Al imam Khatib Asy Syarbini
rahimahullah berkata :
من شروط الاقتداء توافق نظم صلاتيهما في الأفعال الظاهرة، فلا يصح الاقتداء مع اختلافه كمكتوبة وكسوف أو جنازة لتعذر المتابعة
“Di antara mengikuti imam adalah kesamaan rangkaian tatacara antara imam dan makmum dalam gerakan yang signifikan, maka tidak sah bila makmum mengikuti imam dengan adanya perbedaan seperti makmum melakukan shalat fardlu sementara imam shalat gerhana atau shalat jenazah karena udzur mengikuti secara lengkap.”[7]
Demikian juga dalam madzhab ini terjadi perbedaan pendapat jika makmum mengikuti imam yang jumlah raka’at shalatnya lebih banyak. Seperti sesorang yang mengqashar shalt mengikuti yang tidak qashar, atau yang shalat Shubuh bermakmum kepada imam yang shalat Dzuhur, makmum shalat Maghrib mengikuti imam yang shalat Isya dan seterusnya.
Berkata al imam Nawawi rahimahullah :
وإن كان عدد ركعات المأموم أقل كمن صلى الصبح خلف رباعية أو خلف المغرب أو صلى المغرب خلف رباعية ففيه طريقان حكاهما الخراسانيون (أصحهما) وبه قطع العراقيون جوازه
"Jika jumlah rakaat makmum lebih sedikit, seperti orang yang shalat Shubuh di belakang imam yang shalat empat rakaat atau di belakang imam yang shalat Maghrib, atau orang yang shalat Maghrib di belakang imam yang shalat empat rakaat, maka dalam hal ini terdapat dua pendapat yang disebutkan oleh para ulama Khurasan. (Pendapat yang paling sahih), yang dipegang oleh ulama Irak, adalah yang memperbolehkannya.”[8]
Kesimpulan
Ulama berbeda pendapat tentang hukum menjadikan seseorang yang berbeda niat shalat sebagai imam. Menurut jumhur tidak boleh, sedangkan menurut Syafi’iyyah hal tersebut dibolehkan. Untuk kehati-hatian sebaiknya meninggalkan “sembarangan” mengangkat imam shalat. Jika ada yang sama-sama tertinggal, sebaiknya mencari imam yang bisa dipilih secara normal.
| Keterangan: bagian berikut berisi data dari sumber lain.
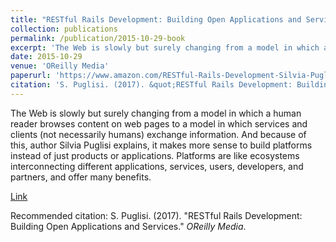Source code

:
 ```yaml
---
title: "RESTful Rails Development: Building Open Applications and Services."
collection: publications
permalink: /publication/2015-10-29-book
excerpt: 'The Web is slowly but surely changing from a model in which a human reader browses content on web pages to a model in which services and clients (not necessarily humans) exchange information. And because of this, author Silvia Puglisi explains, it makes more sense to build platforms instead of just products or applications. Platforms are like ecosystems interconnecting different applications, services, users, developers, and partners, and offer many benefits.'
date: 2015-10-29
venue: 'OReilly Media'
paperurl: 'https://www.amazon.com/RESTful-Rails-Development-Silvia-Puglisi/dp/1491910852'
citation: 'S. Puglisi. (2017). &quot;RESTful Rails Development: Building Open Applications and Services.&quot; <i>OReilly Media</i>.'
---
```

The Web is slowly but surely changing from a model in which a human reader browses content on web pages to a model in which services and clients (not necessarily humans) exchange information. And because of this, author Silvia Puglisi explains, it makes more sense to build platforms instead of just products or applications. Platforms are like ecosystems interconnecting different applications, services, users, developers, and partners, and offer many benefits.

[Link](https://www.amazon.com/RESTful-Rails-Development-Silvia-Puglisi/dp/1491910852)

Recommended citation: S. Puglisi. (2017). "RESTful Rails Development: Building Open Applications and Services." <i>OReilly Media</i>.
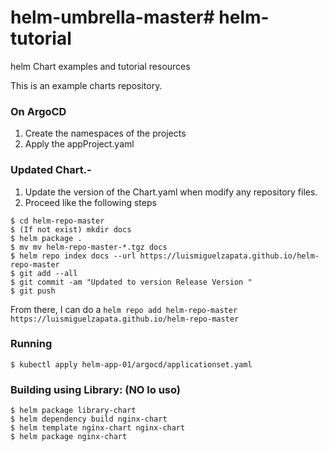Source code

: # helm-umbrella-master# helm-tutorial
helm Chart examples and tutorial resources

This is an example charts repository.

### On ArgoCD
1) Create the namespaces of the projects
2) Apply the appProject.yaml

### Updated Chart.-
1) Update the version of the Chart.yaml when modify any repository files.
2) Proceed like the following steps




```console
$ cd helm-repo-master
$ (If not exist) mkdir docs
$ helm package . 
$ mv mv helm-repo-master-*.tgz docs
$ helm repo index docs --url https://luismiguelzapata.github.io/helm-repo-master
$ git add --all
$ git commit -am "Updated to version Release Version "
$ git push 
```

From there, I can do a `helm repo add helm-repo-master https://luismiguelzapata.github.io/helm-repo-master`


### Running
```console
$ kubectl apply helm-app-01/argocd/applicationset.yaml
```

### Building using Library: (NO lo uso)
```
$ helm package library-chart 
$ helm dependency build nginx-chart
$ helm template nginx-chart nginx-chart
$ helm package nginx-chart
```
Tapi jika kasusnya tiba-tiba terjadi, dalam sebuah kondisi kita ditepuk dan dipaksa jadi imam, kita bisa mengikuti pendapat yang membolehkannya. Wallahu a’lam.
[1] Fiqih Ibadat ‘ala Madzhab Hanafi hal. 110
[2] Al Kafi fi Fiqh Ahli Madinah (1/213)
[3] Syarh al Muntaha (1/278)
[4] Fiqh ala Madzhab al Arba’ah (1/386), Fiqih Ibadat ‘ala Madzhab Hanafi hal. 110
[5] Al Umm, (1/201)
[6] Al Majmu’ Syarh al Muhadzdzab ( 4/271)
[7] Al Iqna fi Hilli Alfadzi Matan Abi Syuja’ (1/169)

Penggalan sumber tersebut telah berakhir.